British 'Yellow Vest' Who Called Pro-EU MP a Nazi Is Arrested by Police

James Goddard, the self-styled British Yellow Vest who caused outcry when he branded Remainer MP Anna Soubry a “Nazi”, has been arrested.

Goddard, whose actions were described as “a type of fascism” by the Speaker of the House of Commons, had challenged the MP for the Leave-supporting constituency of Broxtowe near the Palace of Westminster with a group of supporters, asking why she was working to stop Brexit despite claiming to support its delivery ahead of the 2017 snap election, and branding her a “Nazi”.

The consequences were swift for the protestor — described as “far right” by most media outlets — with his Facebook and PayPal pages both being taken down within hours of the incident going viral.

Video footage of the arrest now appears to show Goddard being put in the back of a police van by an extremely large number of police officers.

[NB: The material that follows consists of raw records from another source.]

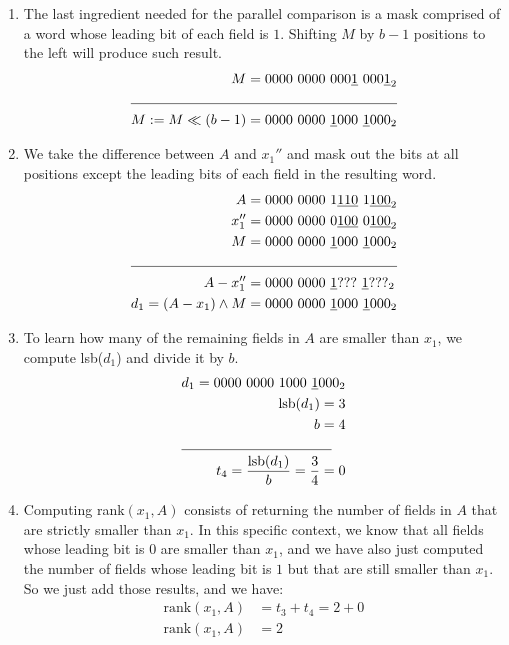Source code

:\begin{itemize}
\begin{enumerate}
        \item
        The last ingredient needed for the parallel comparison is a mask comprised of a word whose leading bit of each field is $1$. Shifting $M$ by $b - 1$ positions to the left will produce such result.
        \begin{align*}
            M = 0000\ 0000\ 000\underline{1}\ 000\underline{1}_2& \\
            \cline{1-2}
            M := M \ll (b - 1) = 0000\ 0000\ \underline{1}000\ \underline{1}000_2& \\
        \end{align*}
        
        \item
        We take the difference between $A$ and $x_1''$ and mask out the bits at all positions except the leading bits of each field in the resulting word.
        \begin{align*}
            A &= 0000\ 0000\ 1\underline{110}\ 1\underline{100}_2 \\
            x_1'' &= 0000\ 0000\ 0\underline{100}\ 0\underline{100}_2 \\
            M &= 0000\ 0000\ \underline{1}000\ \underline{1}000_2 \\
            \cline{1-2}
            A - x_1'' &= 0000\ 0000\ \underline{1}???\ \underline{1}???_2 \\
            d_1 = (A - x_1) \wedge M &= 0000\ 0000\ \underline{1}000\ \underline{1}000_2 \\
        \end{align*}
        
        \item
        To learn how many of the remaining fields in $A$ are smaller than $x_1$, we compute lsb($d_1$) and divide it by $b$.
        \begin{align*}
            d_1 = 0000\ 0000\ 1000\ \underline{1}000_2 \\
            \text{lsb}(d_1) = 3 \\
            b = 4 \\
            \cline{1-2}
            t_4 = \frac{\text{lsb}(d_1)}{b} = \frac{3}{4} = 0 
        \end{align*}
        
        \item
        Computing rank$(x_1, A)$ consists of returning the number of fields in $A$ that are strictly smaller than $x_1$. In this specific context, we know that all fields whose leading bit is $0$ are smaller than $x_1$, and we have also just computed the number of fields whose leading bit is $1$ but that are still smaller than $x_1$. So we just add those results, and we have:
        \begin{align*}
            \text{rank}(x_1, A) &= t_3 + t_4 = 2 + 0 \\
            \text{rank}(x_1, A) &= 2
        \end{align*}
        

\end{enumerate}
\end{itemize}
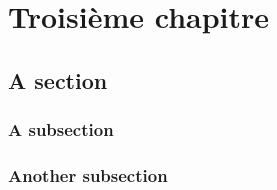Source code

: 
\chapter{Troisième chapitre}
\label{chap:anotherchapter}

\myminitoc

\section{A section}

\subsection{A subsection}

\subsection{Another subsection}
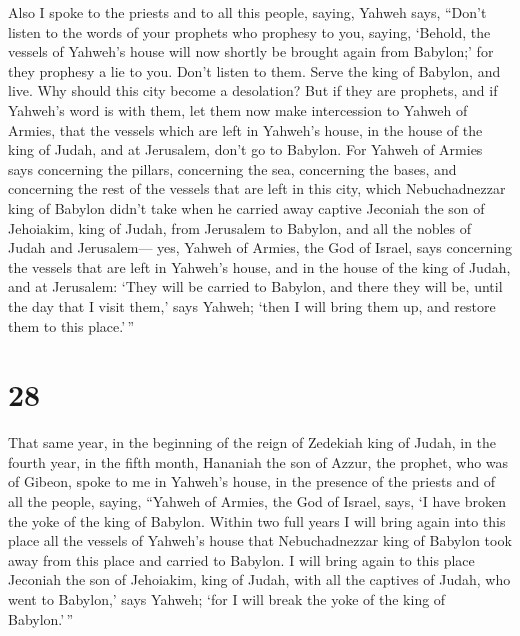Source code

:  Also I spoke to the priests and to all this people,
saying, Yahweh says, ``Don't listen to the words of your prophets who
prophesy to you, saying, `Behold, the vessels of Yahweh's house will now
shortly be brought again from Babylon;' for they prophesy a lie to you.
 Don't listen to them. Serve the king of Babylon, and
live. Why should this city become a desolation?  But if
they are prophets, and if Yahweh's word is with them, let them now make
intercession to Yahweh of Armies, that the vessels which are left in
Yahweh's house, in the house of the king of Judah, and at Jerusalem,
don't go to Babylon.  For Yahweh of Armies says
concerning the pillars, concerning the sea, concerning the bases, and
concerning the rest of the vessels that are left in this city,
 which Nebuchadnezzar king of Babylon didn't take when he
carried away captive Jeconiah the son of Jehoiakim, king of Judah, from
Jerusalem to Babylon, and all the nobles of Judah and Jerusalem---
 yes, Yahweh of Armies, the God of Israel, says
concerning the vessels that are left in Yahweh's house, and in the house
of the king of Judah, and at Jerusalem:  `They will be
carried to Babylon, and there they will be, until the day that I visit
them,' says Yahweh; `then I will bring them up, and restore them to this
place.'\,''

\hypertarget{section-27}{%
\section{28}\label{section-27}}

 That same year, in the beginning of the reign of Zedekiah
king of Judah, in the fourth year, in the fifth month, Hananiah the son
of Azzur, the prophet, who was of Gibeon, spoke to me in Yahweh's house,
in the presence of the priests and of all the people, saying,
 ``Yahweh of Armies, the God of Israel, says, `I have
broken the yoke of the king of Babylon.  Within two full
years I will bring again into this place all the vessels of Yahweh's
house that Nebuchadnezzar king of Babylon took away from this place and
carried to Babylon.  I will bring again to this place
Jeconiah the son of Jehoiakim, king of Judah, with all the captives of
Judah, who went to Babylon,' says Yahweh; `for I will break the yoke of
the king of Babylon.'\,''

The Met has confirmed “that a man in his 30s was arrested at 11.42hrs on Saturday, 12 January outside St James Park Tube station on suspicion of a public order offence” committed on January 7th — although they declined to name Goddard explicitly.

Goddard has defended his characterisation of Ms Soubry, saying the Tory MP had “shown [herself] willing to fight in favour of vested corporate interests, against the will of the people, and she is now trying to shut down legitimate free speech because it is inconvenient for her… those showing fascist, totalitarian, globalist tendencies should and will be compared to their greatest 20th-century counterparts: the National Socialist Party of Germany.”

Some observers who are not even especially sympathetic to Goddard and his boisterous group have raised concerns about the furious reaction to their protest.

Former UKIP leader Nigel Farage, for example, remarked on the apparent contrast between the swift retribution when people targeted an EU loyalist politician with the many years where Brexit campaigners like himself were branded Nazis and “racist scum” without punishment or any particular sympathy from the mainstream media.

“MPs, public figures, should be free to go about and express their opinion without the threat of violence — but if we try now to put in place laws, or if the police start prosecuting people, for throwing terms of abuse, that reaction, I think, would be over the top,” he warned.